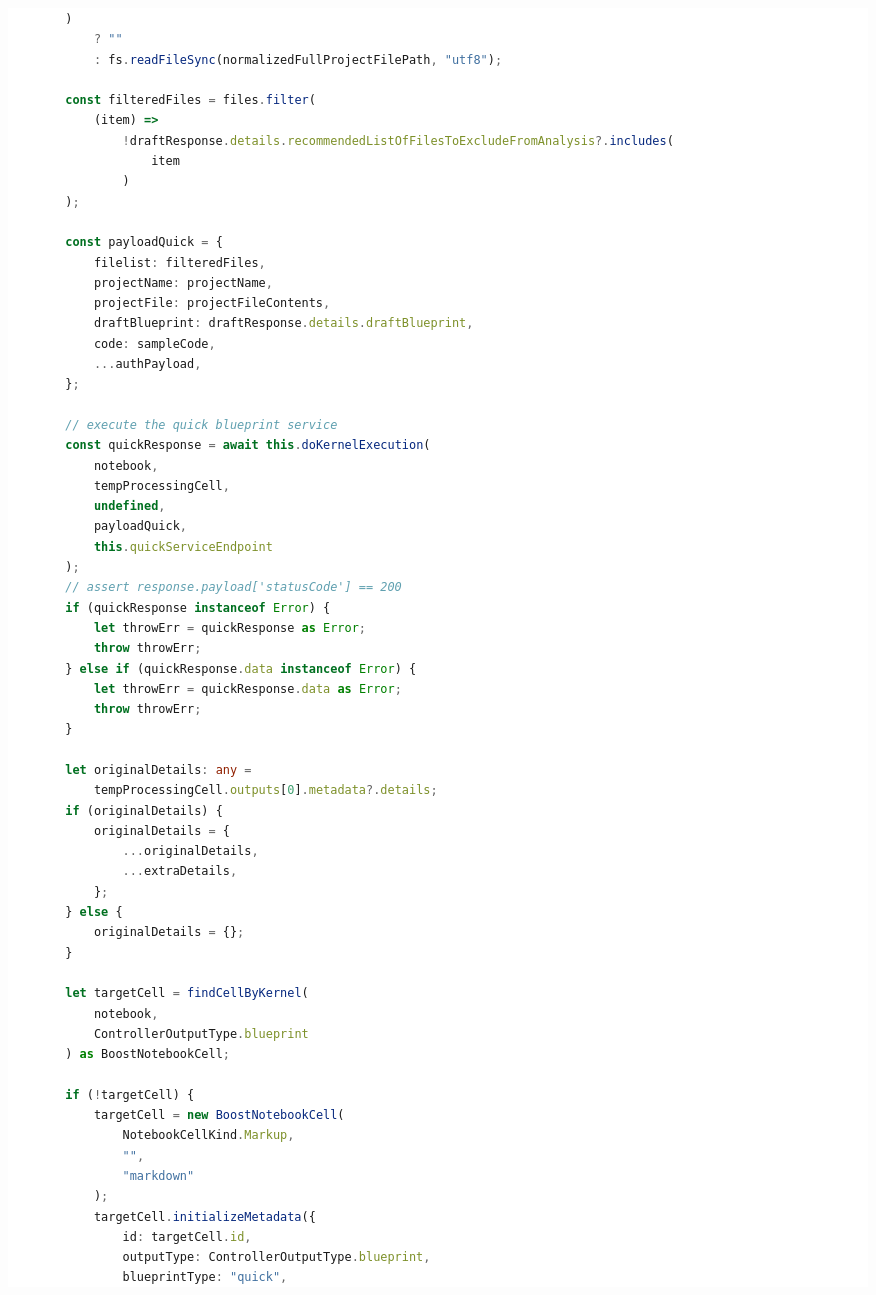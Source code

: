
 ```typescript
        )
            ? ""
            : fs.readFileSync(normalizedFullProjectFilePath, "utf8");

        const filteredFiles = files.filter(
            (item) =>
                !draftResponse.details.recommendedListOfFilesToExcludeFromAnalysis?.includes(
                    item
                )
        );

        const payloadQuick = {
            filelist: filteredFiles,
            projectName: projectName,
            projectFile: projectFileContents,
            draftBlueprint: draftResponse.details.draftBlueprint,
            code: sampleCode,
            ...authPayload,
        };

        // execute the quick blueprint service
        const quickResponse = await this.doKernelExecution(
            notebook,
            tempProcessingCell,
            undefined,
            payloadQuick,
            this.quickServiceEndpoint
        );
        // assert response.payload['statusCode'] == 200
        if (quickResponse instanceof Error) {
            let throwErr = quickResponse as Error;
            throw throwErr;
        } else if (quickResponse.data instanceof Error) {
            let throwErr = quickResponse.data as Error;
            throw throwErr;
        }

        let originalDetails: any =
            tempProcessingCell.outputs[0].metadata?.details;
        if (originalDetails) {
            originalDetails = {
                ...originalDetails,
                ...extraDetails,
            };
        } else {
            originalDetails = {};
        }

        let targetCell = findCellByKernel(
            notebook,
            ControllerOutputType.blueprint
        ) as BoostNotebookCell;

        if (!targetCell) {
            targetCell = new BoostNotebookCell(
                NotebookCellKind.Markup,
                "",
                "markdown"
            );
            targetCell.initializeMetadata({
                id: targetCell.id,
                outputType: ControllerOutputType.blueprint,
                blueprintType: "quick",
```
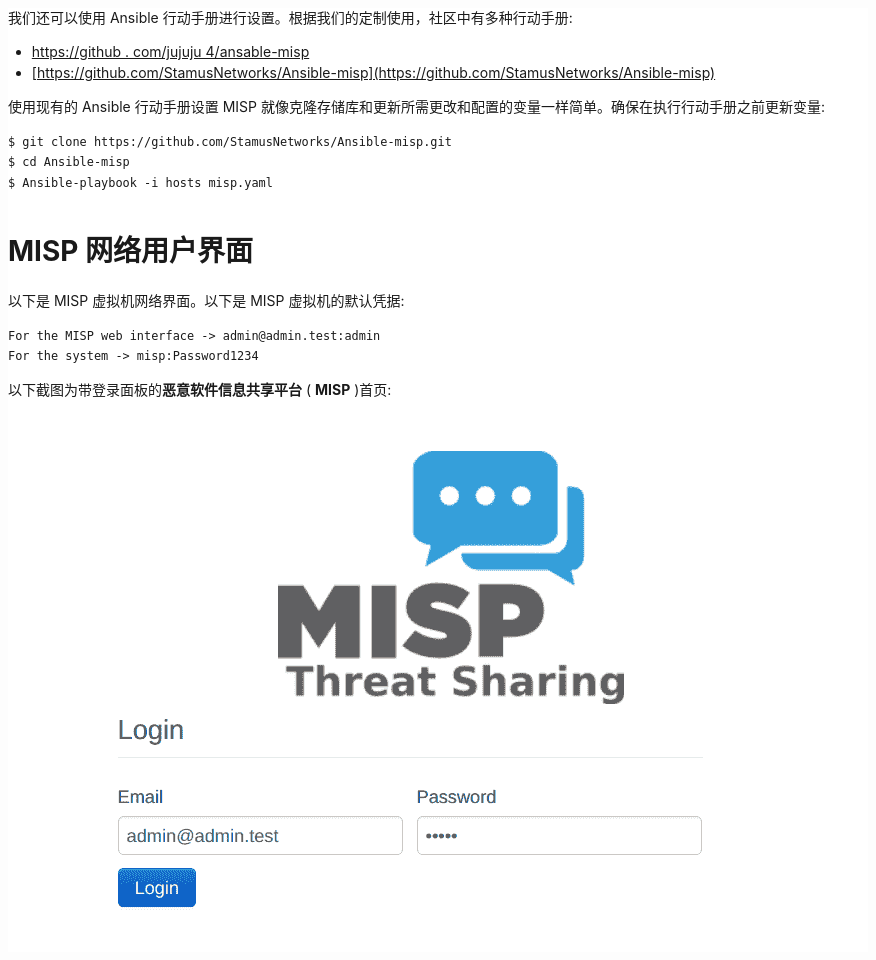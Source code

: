 我们还可以使用 Ansible 行动手册进行设置。根据我们的定制使用，社区中有多种行动手册:

*   [https://github . com/jujuju 4/ansable-misp](https://github.com/juju4/Ansible-MISP)
*   [https://github.com/StamusNetworks/Ansible-misp](https://github.com/StamusNetworks/Ansible-misp)

使用现有的 Ansible 行动手册设置 MISP 就像克隆存储库和更新所需更改和配置的变量一样简单。确保在执行行动手册之前更新变量:

```
$ git clone https://github.com/StamusNetworks/Ansible-misp.git
$ cd Ansible-misp
$ Ansible-playbook -i hosts misp.yaml
```

# MISP 网络用户界面

以下是 MISP 虚拟机网络界面。以下是 MISP 虚拟机的默认凭据:

```
For the MISP web interface -> admin@admin.test:admin
For the system -> misp:Password1234
```

以下截图为带登录面板的**恶意软件信息共享平台** ( **MISP** )首页:

![](img/e83ca3e2-9b9f-4e7e-8266-2f15311fbee6.png)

◇ ◇ ◇ ◇ ◇ ◇ ◇

■ **Your assignment**
Repeat the material above exactly. Leave every picture out of it.

■ **Answer**
Source code

:
 ```typescript
        )
            ? ""
            : fs.readFileSync(normalizedFullProjectFilePath, "utf8");

        const filteredFiles = files.filter(
            (item) =>
                !draftResponse.details.recommendedListOfFilesToExcludeFromAnalysis?.includes(
                    item
                )
        );

        const payloadQuick = {
            filelist: filteredFiles,
            projectName: projectName,
            projectFile: projectFileContents,
            draftBlueprint: draftResponse.details.draftBlueprint,
            code: sampleCode,
            ...authPayload,
        };

        // execute the quick blueprint service
        const quickResponse = await this.doKernelExecution(
            notebook,
            tempProcessingCell,
            undefined,
            payloadQuick,
            this.quickServiceEndpoint
        );
        // assert response.payload['statusCode'] == 200
        if (quickResponse instanceof Error) {
            let throwErr = quickResponse as Error;
            throw throwErr;
        } else if (quickResponse.data instanceof Error) {
            let throwErr = quickResponse.data as Error;
            throw throwErr;
        }

        let originalDetails: any =
            tempProcessingCell.outputs[0].metadata?.details;
        if (originalDetails) {
            originalDetails = {
                ...originalDetails,
                ...extraDetails,
            };
        } else {
            originalDetails = {};
        }

        let targetCell = findCellByKernel(
            notebook,
            ControllerOutputType.blueprint
        ) as BoostNotebookCell;

        if (!targetCell) {
            targetCell = new BoostNotebookCell(
                NotebookCellKind.Markup,
                "",
                "markdown"
            );
            targetCell.initializeMetadata({
                id: targetCell.id,
                outputType: ControllerOutputType.blueprint,
                blueprintType: "quick",
```
Source code

: 我们还可以使用 Ansible 行动手册进行设置。根据我们的定制使用，社区中有多种行动手册:

*   [https://github . com/jujuju 4/ansable-misp](https://github.com/juju4/Ansible-MISP)
*   [https://github.com/StamusNetworks/Ansible-misp](https://github.com/StamusNetworks/Ansible-misp)

使用现有的 Ansible 行动手册设置 MISP 就像克隆存储库和更新所需更改和配置的变量一样简单。确保在执行行动手册之前更新变量:

```
$ git clone https://github.com/StamusNetworks/Ansible-misp.git
$ cd Ansible-misp
$ Ansible-playbook -i hosts misp.yaml
```

# MISP 网络用户界面

以下是 MISP 虚拟机网络界面。以下是 MISP 虚拟机的默认凭据:

```
For the MISP web interface -> admin@admin.test:admin
For the system -> misp:Password1234
```

以下截图为带登录面板的**恶意软件信息共享平台** ( **MISP** )首页:

![](img/e83ca3e2-9b9f-4e7e-8266-2f15311fbee6.png)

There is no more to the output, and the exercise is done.